AVAILABLE DATA:
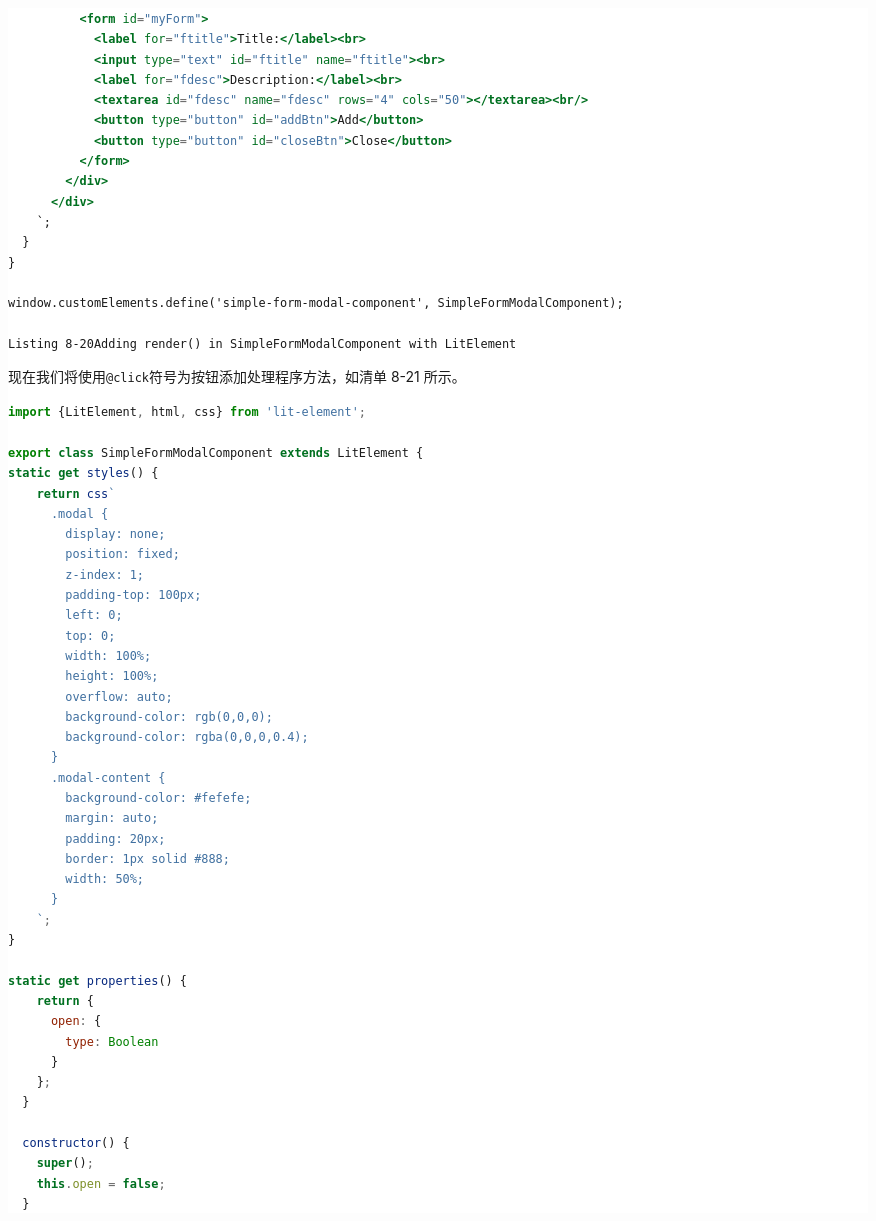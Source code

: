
 ```jsx
          <form id="myForm">
            <label for="ftitle">Title:</label><br>
            <input type="text" id="ftitle" name="ftitle"><br>
            <label for="fdesc">Description:</label><br>
            <textarea id="fdesc" name="fdesc" rows="4" cols="50"></textarea><br/>
            <button type="button" id="addBtn">Add</button>
            <button type="button" id="closeBtn">Close</button>
          </form>
        </div>
      </div>
    `;
  }
}

window.customElements.define('simple-form-modal-component', SimpleFormModalComponent);

Listing 8-20Adding render() in SimpleFormModalComponent with LitElement

```

现在我们将使用`@click`符号为按钮添加处理程序方法，如清单 8-21 所示。

```jsx
import {LitElement, html, css} from 'lit-element';

export class SimpleFormModalComponent extends LitElement {
static get styles() {
    return css`
      .modal {
        display: none;
        position: fixed;
        z-index: 1;
        padding-top: 100px;
        left: 0;
        top: 0;
        width: 100%;
        height: 100%;
        overflow: auto;
        background-color: rgb(0,0,0);
        background-color: rgba(0,0,0,0.4);
      }
      .modal-content {
        background-color: #fefefe;
        margin: auto;
        padding: 20px;
        border: 1px solid #888;
        width: 50%;
      }
    `;
}

static get properties() {
    return {
      open: {
        type: Boolean
      }
    };
  }

  constructor() {
    super();
    this.open = false;
  }

```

WORK INSTRUCTIONS:
Each line above that contains the word "label" should be returned.

REPLY:
            <label for="ftitle">Title:</label><br>
            <label for="fdesc">Description:</label><br>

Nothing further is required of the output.